Quelqu'un est dans ma tête depuis peu. Un être humain et ça ne me plais pas. Je jetai un léger coup d'œil à ma moto et une sensation étrange se colla à ma peau. Ses doigts chauds qui fouillaient mon abdomen à la recherche de quelque chose à quoi s'accrocher, comme si pour la première fois de son existence elle ne renonçait pas à la vie. Ses éclats de rire et ses cris de terreur qui résonnaient à travers son casque, défonçant les parois du mien pour me parvenir telle cette mélodie aux oreilles. Je ne devrais pas penser ainsi. Je ne voulais pas, et elle devait encore moins connaître les pensées qui me viennent à l'esprit en ce moment. C'était mieux moi. Ce serait mieux pour elle. Je collai mes doigts à nouveau contre les cordes de ma guitare, et une sensation de vide me glissa sur la chair. Sa poitrine contre mon dos. Ses fesses rebondies sur le siège de ma bécane.

I see you on the dark side of the moon.

La porte du garage s'ébranla, me sortant de mes torpeurs et une petite tête passa en dessous. Une petite tête aux cheveux violets qui n'était pas elle. Catalena entra dans mon garage, elle ne m'avait pas prévenu de son arrivée. Mais c'est vrai qu'elle n'est pas du genre à anticiper, contrairement à sa meilleure amie qui est si prévisible, qu'un simple coup d'œil suffisait pour connaitre ce qu'elle pensait. Un vrai livre ouvert.

_ Alors, bonhomme t'en penses quoi ? S'écria-t-elle dès entrée.

_ De quoi ?


Elle grimaça et avança vers le sofa, s'affalant de toute sa longueur.

_ Bah la candidate que je t'ai envoyée par E-mail, dis moi que t'as considéré son offre. Elle fait du bon montage et clairement j'en ai un peu marre d'en faire.
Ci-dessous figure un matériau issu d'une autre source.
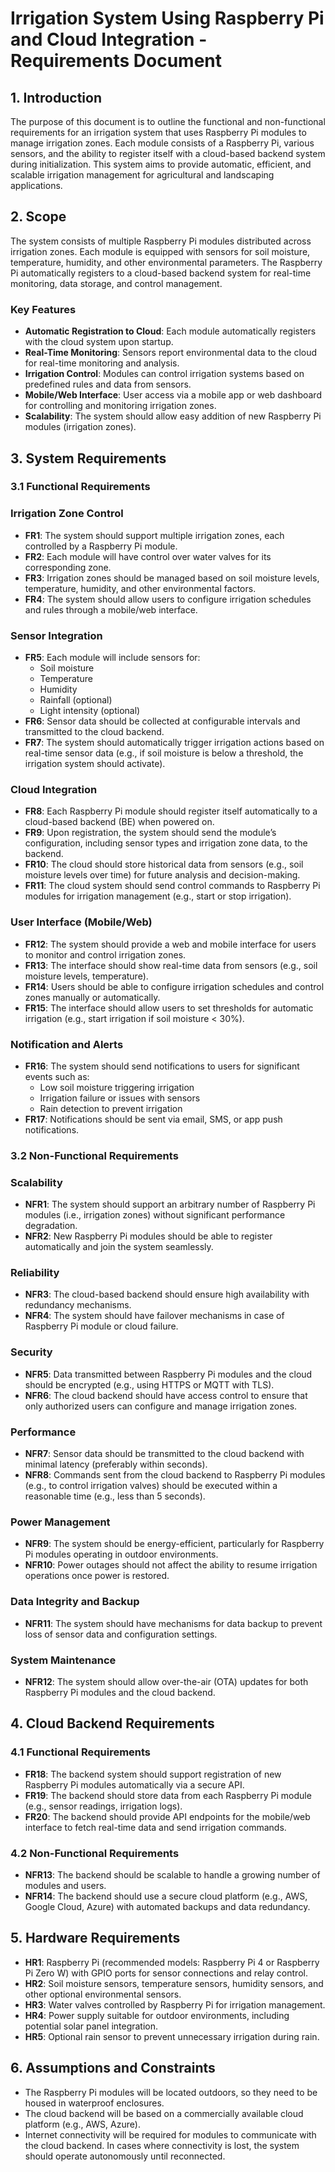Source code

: # **Irrigation System Using Raspberry Pi and Cloud Integration - Requirements Document**

## **1. Introduction**

The purpose of this document is to outline the functional and non-functional requirements for an irrigation system that uses Raspberry Pi modules to manage irrigation zones. Each module consists of a Raspberry Pi, various sensors, and the ability to register itself with a cloud-based backend system during initialization. This system aims to provide automatic, efficient, and scalable irrigation management for agricultural and landscaping applications.

## **2. Scope**

The system consists of multiple Raspberry Pi modules distributed across irrigation zones. Each module is equipped with sensors for soil moisture, temperature, humidity, and other environmental parameters. The Raspberry Pi automatically registers to a cloud-based backend system for real-time monitoring, data storage, and control management.

### **Key Features**

- **Automatic Registration to Cloud**: Each module automatically registers with the cloud system upon startup.
- **Real-Time Monitoring**: Sensors report environmental data to the cloud for real-time monitoring and analysis.
- **Irrigation Control**: Modules can control irrigation systems based on predefined rules and data from sensors.
- **Mobile/Web Interface**: User access via a mobile app or web dashboard for controlling and monitoring irrigation zones.
- **Scalability**: The system should allow easy addition of new Raspberry Pi modules (irrigation zones).

## **3. System Requirements**

### **3.1 Functional Requirements**

### **Irrigation Zone Control**

- **FR1**: The system should support multiple irrigation zones, each controlled by a Raspberry Pi module.
- **FR2**: Each module will have control over water valves for its corresponding zone.
- **FR3**: Irrigation zones should be managed based on soil moisture levels, temperature, humidity, and other environmental factors.
- **FR4**: The system should allow users to configure irrigation schedules and rules through a mobile/web interface.

### **Sensor Integration**

- **FR5**: Each module will include sensors for:
    - Soil moisture
    - Temperature
    - Humidity
    - Rainfall (optional)
    - Light intensity (optional)
- **FR6**: Sensor data should be collected at configurable intervals and transmitted to the cloud backend.
- **FR7**: The system should automatically trigger irrigation actions based on real-time sensor data (e.g., if soil moisture is below a threshold, the irrigation system should activate).

### **Cloud Integration**

- **FR8**: Each Raspberry Pi module should register itself automatically to a cloud-based backend (BE) when powered on.
- **FR9**: Upon registration, the system should send the module’s configuration, including sensor types and irrigation zone data, to the backend.
- **FR10**: The cloud should store historical data from sensors (e.g., soil moisture levels over time) for future analysis and decision-making.
- **FR11**: The cloud system should send control commands to Raspberry Pi modules for irrigation management (e.g., start or stop irrigation).

### **User Interface (Mobile/Web)**

- **FR12**: The system should provide a web and mobile interface for users to monitor and control irrigation zones.
- **FR13**: The interface should show real-time data from sensors (e.g., soil moisture levels, temperature).
- **FR14**: Users should be able to configure irrigation schedules and control zones manually or automatically.
- **FR15**: The interface should allow users to set thresholds for automatic irrigation (e.g., start irrigation if soil moisture < 30%).

### **Notification and Alerts**

- **FR16**: The system should send notifications to users for significant events such as:
    - Low soil moisture triggering irrigation
    - Irrigation failure or issues with sensors
    - Rain detection to prevent irrigation
- **FR17**: Notifications should be sent via email, SMS, or app push notifications.

### **3.2 Non-Functional Requirements**

### **Scalability**

- **NFR1**: The system should support an arbitrary number of Raspberry Pi modules (i.e., irrigation zones) without significant performance degradation.
- **NFR2**: New Raspberry Pi modules should be able to register automatically and join the system seamlessly.

### **Reliability**

- **NFR3**: The cloud-based backend should ensure high availability with redundancy mechanisms.
- **NFR4**: The system should have failover mechanisms in case of Raspberry Pi module or cloud failure.

### **Security**

- **NFR5**: Data transmitted between Raspberry Pi modules and the cloud should be encrypted (e.g., using HTTPS or MQTT with TLS).
- **NFR6**: The cloud backend should have access control to ensure that only authorized users can configure and manage irrigation zones.

### **Performance**

- **NFR7**: Sensor data should be transmitted to the cloud backend with minimal latency (preferably within seconds).
- **NFR8**: Commands sent from the cloud backend to Raspberry Pi modules (e.g., to control irrigation valves) should be executed within a reasonable time (e.g., less than 5 seconds).

### **Power Management**

- **NFR9**: The system should be energy-efficient, particularly for Raspberry Pi modules operating in outdoor environments.
- **NFR10**: Power outages should not affect the ability to resume irrigation operations once power is restored.

### **Data Integrity and Backup**

- **NFR11**: The system should have mechanisms for data backup to prevent loss of sensor data and configuration settings.

### **System Maintenance**

- **NFR12**: The system should allow over-the-air (OTA) updates for both Raspberry Pi modules and the cloud backend.

## **4. Cloud Backend Requirements**

### **4.1 Functional Requirements**

- **FR18**: The backend system should support registration of new Raspberry Pi modules automatically via a secure API.
- **FR19**: The backend should store data from each Raspberry Pi module (e.g., sensor readings, irrigation logs).
- **FR20**: The backend should provide API endpoints for the mobile/web interface to fetch real-time data and send irrigation commands.

### **4.2 Non-Functional Requirements**

- **NFR13**: The backend should be scalable to handle a growing number of modules and users.
- **NFR14**: The backend should use a secure cloud platform (e.g., AWS, Google Cloud, Azure) with automated backups and data redundancy.

## **5. Hardware Requirements**

- **HR1**: Raspberry Pi (recommended models: Raspberry Pi 4 or Raspberry Pi Zero W) with GPIO ports for sensor connections and relay control.
- **HR2**: Soil moisture sensors, temperature sensors, humidity sensors, and other optional environmental sensors.
- **HR3**: Water valves controlled by Raspberry Pi for irrigation management.
- **HR4**: Power supply suitable for outdoor environments, including potential solar panel integration.
- **HR5**: Optional rain sensor to prevent unnecessary irrigation during rain.

## **6. Assumptions and Constraints**

- The Raspberry Pi modules will be located outdoors, so they need to be housed in waterproof enclosures.
- The cloud backend will be based on a commercially available cloud platform (e.g., AWS, Azure).
- Internet connectivity will be required for modules to communicate with the cloud backend. In cases where connectivity is lost, the system should operate autonomously until reconnected.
Je l'ai plus que considéré.

_ Oui je l'ai reçu et embauché.

...et baisé.

_ Super, soupira-t-elle.

La nouvelle monteuse était une grande rousse aux cheveux ondulées qui retombaient sur son cul bien rebondie. Je ne pouvais m'en empêcher, et puis ça lui fera un petit bonus dans son emploi. Elle pourra assouvir ses besoins financiers et sexuels grâce à un seul et même homme. Moi. Et sans prétention je suis un très bon parti.
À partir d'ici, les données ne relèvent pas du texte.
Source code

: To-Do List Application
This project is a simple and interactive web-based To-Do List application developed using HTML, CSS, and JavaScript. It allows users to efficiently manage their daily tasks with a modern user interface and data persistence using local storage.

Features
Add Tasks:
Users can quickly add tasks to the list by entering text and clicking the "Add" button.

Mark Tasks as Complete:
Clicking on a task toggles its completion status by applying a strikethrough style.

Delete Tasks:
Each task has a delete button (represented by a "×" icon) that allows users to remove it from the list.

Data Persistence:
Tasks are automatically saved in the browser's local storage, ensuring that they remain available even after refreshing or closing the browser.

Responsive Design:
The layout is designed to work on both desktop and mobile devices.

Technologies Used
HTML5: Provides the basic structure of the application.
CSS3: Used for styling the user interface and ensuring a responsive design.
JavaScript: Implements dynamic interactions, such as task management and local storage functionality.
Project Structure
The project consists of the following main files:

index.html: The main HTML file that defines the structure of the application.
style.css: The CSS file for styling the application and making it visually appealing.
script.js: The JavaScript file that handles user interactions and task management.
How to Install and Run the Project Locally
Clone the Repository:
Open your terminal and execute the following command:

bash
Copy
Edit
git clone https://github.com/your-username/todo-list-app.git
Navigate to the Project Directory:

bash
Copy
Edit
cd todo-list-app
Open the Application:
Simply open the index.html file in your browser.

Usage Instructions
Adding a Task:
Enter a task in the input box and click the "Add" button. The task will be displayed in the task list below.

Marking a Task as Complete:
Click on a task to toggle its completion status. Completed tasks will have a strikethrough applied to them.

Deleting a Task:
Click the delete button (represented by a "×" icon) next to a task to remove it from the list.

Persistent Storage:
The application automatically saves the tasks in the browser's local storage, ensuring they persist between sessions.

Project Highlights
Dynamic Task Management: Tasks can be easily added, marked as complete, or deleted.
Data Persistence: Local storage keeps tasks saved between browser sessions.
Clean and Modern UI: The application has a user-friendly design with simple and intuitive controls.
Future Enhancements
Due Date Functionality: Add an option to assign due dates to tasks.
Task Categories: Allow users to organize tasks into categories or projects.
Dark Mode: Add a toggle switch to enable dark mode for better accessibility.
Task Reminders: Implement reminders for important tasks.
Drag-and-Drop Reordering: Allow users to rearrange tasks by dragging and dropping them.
_ Aaron est venu ? demanda-t-elle au bout de quelques minutes.

Je lui jetai un regard complice, qui voulait dire un tas de chose. Et elle me grimaça en me lançant un « quoi ?! ».

_ Non, mais si tu veux je l'appelle et je vous laisse le sofa.

_ Ferme ta gueule.


J'éclatai de rire et elle me fit un doigt d'honneur.
Catalena est l'une des rares personnes (et quand je dis rare je le pense) qui est arrivée à casser mon cocon. Même si pour y pénétrer il lui faudra plus d'efforts. Le fait qu'elle puisse me voir à travers les maigres fissures qu'elle a taillé fait d'elle une personne importante à mes yeux. Elle me voyait comme j'étais, et je n'avais pas à jouer les mecs durs pour la faire fuir et éviter toute ambiguïté.
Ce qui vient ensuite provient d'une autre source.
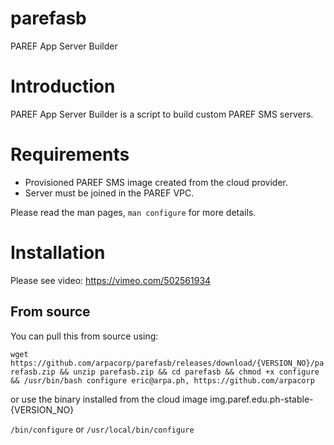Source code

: # parefasb
PAREF App Server Builder

# Introduction
PAREF App Server Builder is a script to build custom PAREF SMS servers.

# Requirements
- Provisioned PAREF SMS image created from the cloud provider.
- Server must be joined in the PAREF VPC.

Please read the man pages, `man configure` for more details.

# Installation
Please see video: https://vimeo.com/502561934

## From source
You can pull this from source using:

`wget https://github.com/arpacorp/parefasb/releases/download/{VERSION_NO}/parefasb.zip && unzip parefasb.zip && cd parefasb && chmod +x configure && /usr/bin/bash configure
eric@arpa.ph, https://github.com/arpacorp`

or use the binary installed from the cloud image img.paref.edu.ph-stable-{VERSION_NO}

`/bin/configure` or `/usr/local/bin/configure`
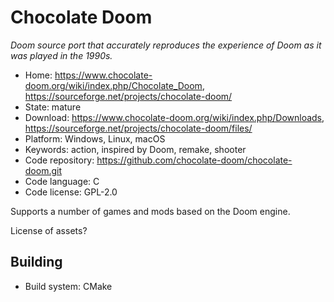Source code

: # Chocolate Doom

_Doom source port that accurately reproduces the experience of Doom as it was played in the 1990s._

- Home: https://www.chocolate-doom.org/wiki/index.php/Chocolate_Doom, https://sourceforge.net/projects/chocolate-doom/
- State: mature 
- Download: https://www.chocolate-doom.org/wiki/index.php/Downloads, https://sourceforge.net/projects/chocolate-doom/files/
- Platform: Windows, Linux, macOS
- Keywords: action, inspired by Doom, remake, shooter
- Code repository: https://github.com/chocolate-doom/chocolate-doom.git
- Code language: C
- Code license: GPL-2.0

Supports a number of games and mods based on the Doom engine.

License of assets?

## Building

- Build system: CMake
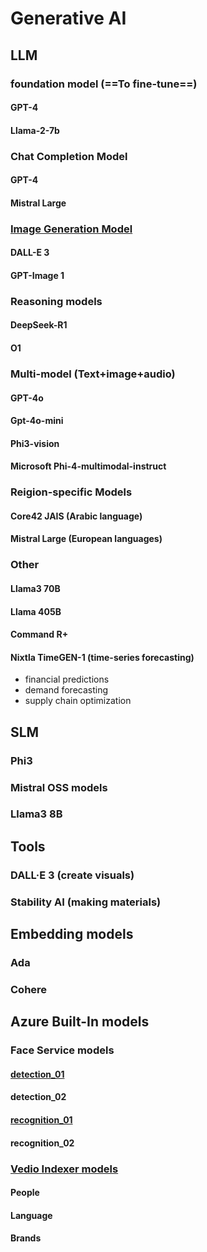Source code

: # Generative AI

## LLM

### foundation model (==To fine-tune==)
#### GPT-4 
#### Llama-2-7b
### Chat Completion Model 
#### GPT-4
#### Mistral Large

### [Image Generation Model](https://learn.microsoft.com/en-us/training/modules/generate-images-azure-openai/2-what-is-dall-e)
#### DALL-E 3
#### GPT-Image 1

### Reasoning models
#### DeepSeek-R1
#### O1

### Multi-model (Text+image+audio)
#### GPT-4o 
#### Gpt-4o-mini
#### Phi3-vision
#### Microsoft Phi-4-multimodal-instruct

### Reigion-specific Models
#### Core42 JAIS (Arabic language)
#### Mistral Large (European languages)

### Other
#### Llama3 70B
#### Llama 405B
#### Command R+
#### Nixtla TimeGEN-1 (time-series forecasting)
 - financial predictions
 - demand forecasting
 - supply chain optimization


## SLM
###  Phi3
###  Mistral OSS models
###  Llama3 8B


## Tools
### DALL·E 3 (create visuals)
### Stability AI (making materials)


## Embedding models
### Ada
### Cohere

## Azure Built-In models
### Face Service models
#### [detection_01](https://learn.microsoft.com/en-us/azure/ai-services/computer-vision/how-to/specify-detection-model)
#### detection_02
#### [recognition_01](https://learn.microsoft.com/en-us/azure/ai-services/computer-vision/how-to/specify-recognition-model) 
#### recognition_02
### [Vedio Indexer models](https://learn.microsoft.com/en-us/training/modules/analyze-video/3-extract-custom-insights)
#### People
#### Language
#### Brands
_ Je voulais lui parler d'un projet, mais vu que t'es là j'vais t'en parler, commença-t-elle.

Son ton soudain sérieux et retissant me poussa à déposer ma guitare près de moi et à tendre l'oreille.
Un projet ?
Elle est enceinte ! Pourquoi me le dire à moi. Je suis le pire conseiller en matière de responsabilité. Si j'en étais le père je fuirai certainement.